Type out each entry exactly as it appears, but keep every image out.

────

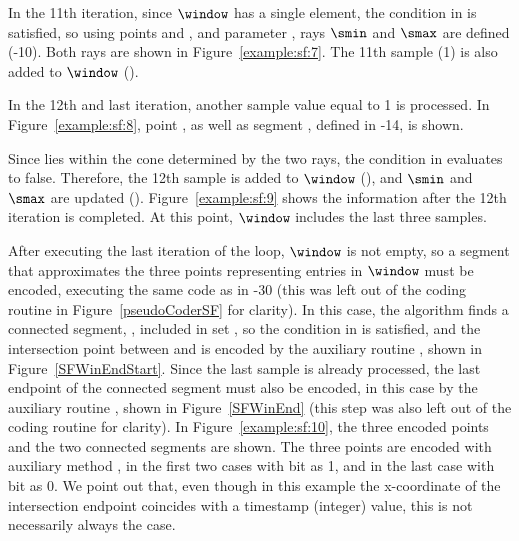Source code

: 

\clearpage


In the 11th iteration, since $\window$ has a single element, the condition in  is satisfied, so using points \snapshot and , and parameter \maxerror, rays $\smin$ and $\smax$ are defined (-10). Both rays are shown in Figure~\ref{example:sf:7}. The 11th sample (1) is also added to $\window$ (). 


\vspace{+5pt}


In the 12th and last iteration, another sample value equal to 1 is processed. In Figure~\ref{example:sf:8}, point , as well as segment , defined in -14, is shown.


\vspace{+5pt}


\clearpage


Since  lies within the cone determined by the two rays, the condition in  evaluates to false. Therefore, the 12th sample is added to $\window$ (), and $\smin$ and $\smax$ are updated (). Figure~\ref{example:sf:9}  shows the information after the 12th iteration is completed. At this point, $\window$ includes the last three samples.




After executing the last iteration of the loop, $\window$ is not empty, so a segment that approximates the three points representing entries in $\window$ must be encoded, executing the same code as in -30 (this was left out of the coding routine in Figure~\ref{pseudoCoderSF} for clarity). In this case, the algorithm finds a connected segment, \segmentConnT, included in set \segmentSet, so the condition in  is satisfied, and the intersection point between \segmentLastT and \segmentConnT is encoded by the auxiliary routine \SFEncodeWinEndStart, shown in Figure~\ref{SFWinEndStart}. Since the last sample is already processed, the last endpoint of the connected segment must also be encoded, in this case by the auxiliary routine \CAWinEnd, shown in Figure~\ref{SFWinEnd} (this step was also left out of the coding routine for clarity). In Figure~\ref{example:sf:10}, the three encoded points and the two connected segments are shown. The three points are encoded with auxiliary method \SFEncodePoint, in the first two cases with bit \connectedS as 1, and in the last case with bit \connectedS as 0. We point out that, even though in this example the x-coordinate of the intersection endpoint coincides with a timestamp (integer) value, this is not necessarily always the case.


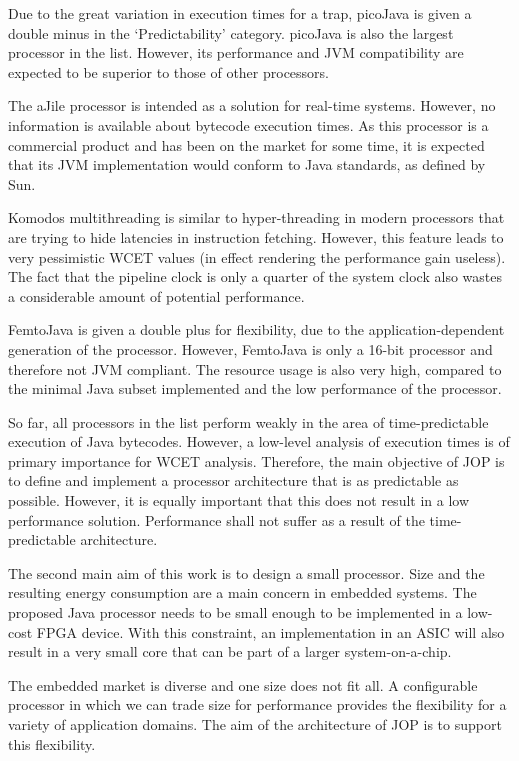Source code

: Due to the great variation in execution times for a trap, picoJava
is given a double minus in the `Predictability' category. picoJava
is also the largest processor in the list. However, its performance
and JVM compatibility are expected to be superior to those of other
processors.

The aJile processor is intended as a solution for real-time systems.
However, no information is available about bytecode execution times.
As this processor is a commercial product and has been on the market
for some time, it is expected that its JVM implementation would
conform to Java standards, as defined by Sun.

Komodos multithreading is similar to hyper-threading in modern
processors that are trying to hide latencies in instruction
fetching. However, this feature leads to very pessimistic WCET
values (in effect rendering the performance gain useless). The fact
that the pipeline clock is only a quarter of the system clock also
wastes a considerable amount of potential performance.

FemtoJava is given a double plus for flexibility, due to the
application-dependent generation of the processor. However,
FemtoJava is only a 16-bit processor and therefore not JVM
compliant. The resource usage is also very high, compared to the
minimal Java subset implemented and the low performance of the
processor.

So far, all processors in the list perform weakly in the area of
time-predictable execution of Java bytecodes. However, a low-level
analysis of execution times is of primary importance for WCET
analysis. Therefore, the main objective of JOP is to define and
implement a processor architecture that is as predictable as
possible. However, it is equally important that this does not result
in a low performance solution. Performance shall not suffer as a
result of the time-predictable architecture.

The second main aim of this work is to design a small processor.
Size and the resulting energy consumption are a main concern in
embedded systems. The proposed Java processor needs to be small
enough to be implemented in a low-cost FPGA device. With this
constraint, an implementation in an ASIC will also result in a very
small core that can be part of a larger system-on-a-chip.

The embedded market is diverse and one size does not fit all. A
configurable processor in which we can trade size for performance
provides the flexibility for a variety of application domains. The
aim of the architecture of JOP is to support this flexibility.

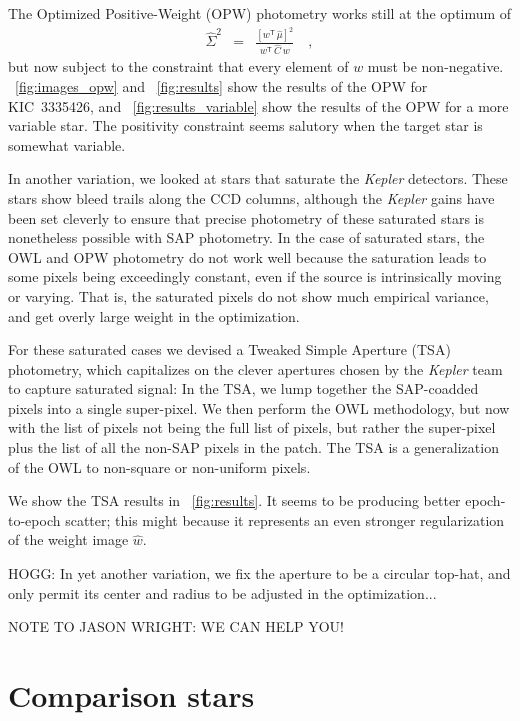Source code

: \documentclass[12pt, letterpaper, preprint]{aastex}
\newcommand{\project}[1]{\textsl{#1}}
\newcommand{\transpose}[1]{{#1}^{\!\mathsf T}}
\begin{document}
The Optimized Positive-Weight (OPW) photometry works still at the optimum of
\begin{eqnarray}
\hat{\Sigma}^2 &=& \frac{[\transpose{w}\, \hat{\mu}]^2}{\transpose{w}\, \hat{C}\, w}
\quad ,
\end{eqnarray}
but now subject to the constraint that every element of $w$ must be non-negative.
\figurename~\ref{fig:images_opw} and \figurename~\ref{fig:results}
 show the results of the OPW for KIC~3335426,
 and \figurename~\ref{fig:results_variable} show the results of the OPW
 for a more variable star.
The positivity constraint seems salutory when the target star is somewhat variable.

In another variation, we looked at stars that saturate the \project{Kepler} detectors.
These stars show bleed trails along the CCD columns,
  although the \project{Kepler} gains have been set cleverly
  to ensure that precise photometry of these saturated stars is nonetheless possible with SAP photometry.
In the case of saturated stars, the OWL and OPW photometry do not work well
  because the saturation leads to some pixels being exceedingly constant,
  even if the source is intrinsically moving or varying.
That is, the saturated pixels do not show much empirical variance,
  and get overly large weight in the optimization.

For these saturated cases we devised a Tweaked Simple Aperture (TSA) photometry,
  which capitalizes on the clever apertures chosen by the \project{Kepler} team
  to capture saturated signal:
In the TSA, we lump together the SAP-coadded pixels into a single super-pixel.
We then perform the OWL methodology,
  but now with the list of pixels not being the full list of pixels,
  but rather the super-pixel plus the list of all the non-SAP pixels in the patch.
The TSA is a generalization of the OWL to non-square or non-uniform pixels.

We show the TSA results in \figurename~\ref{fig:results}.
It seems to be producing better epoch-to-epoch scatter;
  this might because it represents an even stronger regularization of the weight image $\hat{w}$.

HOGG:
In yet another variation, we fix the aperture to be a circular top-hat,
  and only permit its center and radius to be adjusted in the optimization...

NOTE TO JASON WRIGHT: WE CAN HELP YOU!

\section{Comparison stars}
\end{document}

────

→ **TASK OUTPUT**:
Source code

: 

\clearpage


In the 11th iteration, since $\window$ has a single element, the condition in  is satisfied, so using points \snapshot and , and parameter \maxerror, rays $\smin$ and $\smax$ are defined (-10). Both rays are shown in Figure~\ref{example:sf:7}. The 11th sample (1) is also added to $\window$ (). 


\vspace{+5pt}


In the 12th and last iteration, another sample value equal to 1 is processed. In Figure~\ref{example:sf:8}, point , as well as segment , defined in -14, is shown.


\vspace{+5pt}


\clearpage


Since  lies within the cone determined by the two rays, the condition in  evaluates to false. Therefore, the 12th sample is added to $\window$ (), and $\smin$ and $\smax$ are updated (). Figure~\ref{example:sf:9}  shows the information after the 12th iteration is completed. At this point, $\window$ includes the last three samples.




After executing the last iteration of the loop, $\window$ is not empty, so a segment that approximates the three points representing entries in $\window$ must be encoded, executing the same code as in -30 (this was left out of the coding routine in Figure~\ref{pseudoCoderSF} for clarity). In this case, the algorithm finds a connected segment, \segmentConnT, included in set \segmentSet, so the condition in  is satisfied, and the intersection point between \segmentLastT and \segmentConnT is encoded by the auxiliary routine \SFEncodeWinEndStart, shown in Figure~\ref{SFWinEndStart}. Since the last sample is already processed, the last endpoint of the connected segment must also be encoded, in this case by the auxiliary routine \CAWinEnd, shown in Figure~\ref{SFWinEnd} (this step was also left out of the coding routine for clarity). In Figure~\ref{example:sf:10}, the three encoded points and the two connected segments are shown. The three points are encoded with auxiliary method \SFEncodePoint, in the first two cases with bit \connectedS as 1, and in the last case with bit \connectedS as 0. We point out that, even though in this example the x-coordinate of the intersection endpoint coincides with a timestamp (integer) value, this is not necessarily always the case.


Source code

: Due to the great variation in execution times for a trap, picoJava
is given a double minus in the `Predictability' category. picoJava
is also the largest processor in the list. However, its performance
and JVM compatibility are expected to be superior to those of other
processors.

The aJile processor is intended as a solution for real-time systems.
However, no information is available about bytecode execution times.
As this processor is a commercial product and has been on the market
for some time, it is expected that its JVM implementation would
conform to Java standards, as defined by Sun.

Komodos multithreading is similar to hyper-threading in modern
processors that are trying to hide latencies in instruction
fetching. However, this feature leads to very pessimistic WCET
values (in effect rendering the performance gain useless). The fact
that the pipeline clock is only a quarter of the system clock also
wastes a considerable amount of potential performance.

FemtoJava is given a double plus for flexibility, due to the
application-dependent generation of the processor. However,
FemtoJava is only a 16-bit processor and therefore not JVM
compliant. The resource usage is also very high, compared to the
minimal Java subset implemented and the low performance of the
processor.

So far, all processors in the list perform weakly in the area of
time-predictable execution of Java bytecodes. However, a low-level
analysis of execution times is of primary importance for WCET
analysis. Therefore, the main objective of JOP is to define and
implement a processor architecture that is as predictable as
possible. However, it is equally important that this does not result
in a low performance solution. Performance shall not suffer as a
result of the time-predictable architecture.

The second main aim of this work is to design a small processor.
Size and the resulting energy consumption are a main concern in
embedded systems. The proposed Java processor needs to be small
enough to be implemented in a low-cost FPGA device. With this
constraint, an implementation in an ASIC will also result in a very
small core that can be part of a larger system-on-a-chip.

The embedded market is diverse and one size does not fit all. A
configurable processor in which we can trade size for performance
provides the flexibility for a variety of application domains. The
aim of the architecture of JOP is to support this flexibility.

Source code

: \documentclass[12pt, letterpaper, preprint]{aastex}
\newcommand{\project}[1]{\textsl{#1}}
\newcommand{\transpose}[1]{{#1}^{\!\mathsf T}}
\begin{document}
The Optimized Positive-Weight (OPW) photometry works still at the optimum of
\begin{eqnarray}
\hat{\Sigma}^2 &=& \frac{[\transpose{w}\, \hat{\mu}]^2}{\transpose{w}\, \hat{C}\, w}
\quad ,
\end{eqnarray}
but now subject to the constraint that every element of $w$ must be non-negative.
\figurename~\ref{fig:images_opw} and \figurename~\ref{fig:results}
 show the results of the OPW for KIC~3335426,
 and \figurename~\ref{fig:results_variable} show the results of the OPW
 for a more variable star.
The positivity constraint seems salutory when the target star is somewhat variable.

In another variation, we looked at stars that saturate the \project{Kepler} detectors.
These stars show bleed trails along the CCD columns,
  although the \project{Kepler} gains have been set cleverly
  to ensure that precise photometry of these saturated stars is nonetheless possible with SAP photometry.
In the case of saturated stars, the OWL and OPW photometry do not work well
  because the saturation leads to some pixels being exceedingly constant,
  even if the source is intrinsically moving or varying.
That is, the saturated pixels do not show much empirical variance,
  and get overly large weight in the optimization.

For these saturated cases we devised a Tweaked Simple Aperture (TSA) photometry,
  which capitalizes on the clever apertures chosen by the \project{Kepler} team
  to capture saturated signal:
In the TSA, we lump together the SAP-coadded pixels into a single super-pixel.
We then perform the OWL methodology,
  but now with the list of pixels not being the full list of pixels,
  but rather the super-pixel plus the list of all the non-SAP pixels in the patch.
The TSA is a generalization of the OWL to non-square or non-uniform pixels.

We show the TSA results in \figurename~\ref{fig:results}.
It seems to be producing better epoch-to-epoch scatter;
  this might because it represents an even stronger regularization of the weight image $\hat{w}$.

HOGG:
In yet another variation, we fix the aperture to be a circular top-hat,
  and only permit its center and radius to be adjusted in the optimization...

NOTE TO JASON WRIGHT: WE CAN HELP YOU!

\section{Comparison stars}
\end{document}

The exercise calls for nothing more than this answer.